Q: Did you know how the novel would end before you started writing it, or did you make many changes along the way?

A: All novels and short stories should surprise the writer as much as they surprise the reader. The family reunion, for example, surprised me. The deaths surprised me, especially Gene’s. In fact, Gene surprised me, his existence, his reason for traveling, his condition.

The decisions made by the two young people, Henry and Lisette, surprised me. And even Madeline’s decision at the end to stay with Misery for a time surprised me.

And when I say surprised me, I mean that the characters were created to be true to themselves, and what they finally did seemed to me true to who they were. Sometimes the surprise is letting them act they way you create them, with all the depth you have built in.

And when you create obstacles for characters, you are testing them. I eagerly await their responses, look forward, in the first draft, to seeing what they will do.

Q: How was the book's title chosen, and what does it signify for you?

A: Swimming on Hwy N is what Madeline tells herself she is doing in the beginning, is her joke to herself as she soaks in her pool. It becomes her form of relaxation, her new trick, for she has tried many others.

Relaxation to Madeline means that state of not thinking of what is or was wrong, but pretending it all is fine or can be endured or made the best of, all those survival techniques Louise has taught her.

But also, of course, the pool is sort of womb like, and this is the beginning of a new kind of life, a new way of living. And even more than all that, I just like the phrase “swimming on hwy N,” find it funny and inviting.

Q: What are you working on now?

A: I love short stories, and even though my last two books have been novels, I think of myself as a short story writer, consider short stories the ultimate art form.
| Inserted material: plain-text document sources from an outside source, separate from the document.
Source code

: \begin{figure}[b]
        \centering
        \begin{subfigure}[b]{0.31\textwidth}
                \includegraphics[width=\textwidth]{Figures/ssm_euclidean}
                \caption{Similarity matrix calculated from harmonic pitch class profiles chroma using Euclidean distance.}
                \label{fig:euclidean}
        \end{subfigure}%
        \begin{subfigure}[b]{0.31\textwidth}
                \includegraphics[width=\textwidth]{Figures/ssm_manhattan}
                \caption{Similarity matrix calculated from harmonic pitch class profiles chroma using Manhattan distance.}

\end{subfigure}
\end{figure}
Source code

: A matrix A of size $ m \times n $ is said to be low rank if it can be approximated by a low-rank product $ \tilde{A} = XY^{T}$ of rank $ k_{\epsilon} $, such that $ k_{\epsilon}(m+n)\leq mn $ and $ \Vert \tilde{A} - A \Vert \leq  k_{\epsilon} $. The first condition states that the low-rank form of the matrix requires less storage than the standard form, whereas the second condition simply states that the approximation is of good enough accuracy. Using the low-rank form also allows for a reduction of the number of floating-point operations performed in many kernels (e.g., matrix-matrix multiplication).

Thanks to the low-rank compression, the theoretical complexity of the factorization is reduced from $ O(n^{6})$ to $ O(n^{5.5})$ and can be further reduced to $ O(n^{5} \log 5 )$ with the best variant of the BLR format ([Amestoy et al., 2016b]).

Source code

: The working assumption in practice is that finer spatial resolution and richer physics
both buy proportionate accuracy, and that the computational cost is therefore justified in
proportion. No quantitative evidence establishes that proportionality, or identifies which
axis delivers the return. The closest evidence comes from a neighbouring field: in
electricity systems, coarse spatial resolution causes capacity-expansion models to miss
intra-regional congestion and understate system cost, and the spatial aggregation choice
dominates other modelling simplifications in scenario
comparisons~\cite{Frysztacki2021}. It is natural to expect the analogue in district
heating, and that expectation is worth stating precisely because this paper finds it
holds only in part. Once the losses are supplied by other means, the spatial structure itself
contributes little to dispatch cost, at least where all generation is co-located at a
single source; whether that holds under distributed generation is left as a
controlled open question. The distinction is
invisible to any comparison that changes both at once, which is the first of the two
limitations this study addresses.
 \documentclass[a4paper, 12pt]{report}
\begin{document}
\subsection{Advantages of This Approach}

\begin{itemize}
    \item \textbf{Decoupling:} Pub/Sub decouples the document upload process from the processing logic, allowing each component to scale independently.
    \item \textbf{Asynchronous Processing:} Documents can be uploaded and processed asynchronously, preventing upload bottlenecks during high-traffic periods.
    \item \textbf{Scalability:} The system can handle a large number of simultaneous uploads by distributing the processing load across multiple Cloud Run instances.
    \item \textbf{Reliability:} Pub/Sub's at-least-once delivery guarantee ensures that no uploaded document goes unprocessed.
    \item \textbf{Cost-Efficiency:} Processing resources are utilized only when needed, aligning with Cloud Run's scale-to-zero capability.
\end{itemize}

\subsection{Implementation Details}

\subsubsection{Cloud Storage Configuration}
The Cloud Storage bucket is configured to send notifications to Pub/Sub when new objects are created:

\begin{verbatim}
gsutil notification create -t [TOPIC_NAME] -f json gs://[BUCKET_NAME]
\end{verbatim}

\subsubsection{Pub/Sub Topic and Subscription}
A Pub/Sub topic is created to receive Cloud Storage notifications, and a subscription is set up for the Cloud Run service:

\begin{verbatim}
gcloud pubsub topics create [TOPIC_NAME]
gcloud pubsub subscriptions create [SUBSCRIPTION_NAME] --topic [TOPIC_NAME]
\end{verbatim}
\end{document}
So I am working on a story now, and may soon have another book of stories. I have seven ready for a collection now, all already published individually.

Q: Anything else we should know?

A: As well as being a fiction writer, I am a professor in a truly amazing MFA program at the University of Missouri-St. Louis, in the heart of a city that values literature so much that there are two or three good (great) readings every night, and writers on every corner.

I also edit Natural Bridge, a journal of contemporary literature, now in its 19th year of publication. Check it out.